Write the records out again exactly, but without pictures.
Start of Block
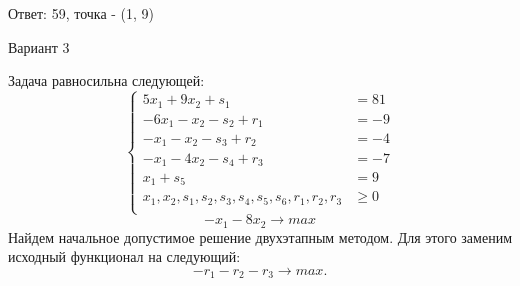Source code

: \documentclass{article}%
\begin{document}
\begin{flushright}%
Ответ: 59, точка {-} (1, 9)%
\end{flushright}%
\newpage%
\begin{center}%
\begin{Huge}%
Вариант 3%
\end{Huge}%
\end{center}%
Задача равносильна следующей: %
\[%
\left\{\begin{aligned}5x_{1}+9x_{2}+s_{1} & =81 \\-6x_{1}-x_{2}-s_{2}+r_{1} & =-9 \\-x_{1}-x_{2}-s_{3}+r_{2} & =-4 \\-x_{1}-4x_{2}-s_{4}+r_{3} & =-7 \\x_{1}+s_{5} & =9 \\x_{1},x_{2},s_{1},s_{2},s_{3},s_{4},s_{5},s_{6},r_{1},r_{2},r_{3} & \ge 0 \\ \end{aligned}\right.%
\]%
\[%
-x_{1}-8x_{2}  \to max%
\]%
Найдем начальное допустимое решение двухэтапным методом. Для этого заменим исходный функционал на следующий: %
\[%
-r_{1}-r_{2}-r_{3}\to max.%
\]%
\end{document}

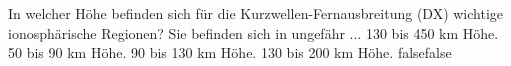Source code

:     {In welcher Höhe befinden sich für die Kurzwellen-Fernausbreitung (DX) wichtige ionosphärische Regionen? Sie befinden sich in ungefähr ...}
    {130 bis 450 km Höhe.}
    {50 bis 90 km Höhe.}
    {90 bis 130 km Höhe.}
    {130 bis 200 km Höhe.}
    {false}{false}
End of Block
**Exercise answer:**
Source code

: \documentclass{article}%
\begin{document}
\begin{flushright}%
Ответ: 59, точка {-} (1, 9)%
\end{flushright}%
\newpage%
\begin{center}%
\begin{Huge}%
Вариант 3%
\end{Huge}%
\end{center}%
Задача равносильна следующей: %
\[%
\left\{\begin{aligned}5x_{1}+9x_{2}+s_{1} & =81 \\-6x_{1}-x_{2}-s_{2}+r_{1} & =-9 \\-x_{1}-x_{2}-s_{3}+r_{2} & =-4 \\-x_{1}-4x_{2}-s_{4}+r_{3} & =-7 \\x_{1}+s_{5} & =9 \\x_{1},x_{2},s_{1},s_{2},s_{3},s_{4},s_{5},s_{6},r_{1},r_{2},r_{3} & \ge 0 \\ \end{aligned}\right.%
\]%
\[%
-x_{1}-8x_{2}  \to max%
\]%
Найдем начальное допустимое решение двухэтапным методом. Для этого заменим исходный функционал на следующий: %
\[%
-r_{1}-r_{2}-r_{3}\to max.%
\]%
\end{document}

Source code

:     {In welcher Höhe befinden sich für die Kurzwellen-Fernausbreitung (DX) wichtige ionosphärische Regionen? Sie befinden sich in ungefähr ...}
    {130 bis 450 km Höhe.}
    {50 bis 90 km Höhe.}
    {90 bis 130 km Höhe.}
    {130 bis 200 km Höhe.}
    {false}{false}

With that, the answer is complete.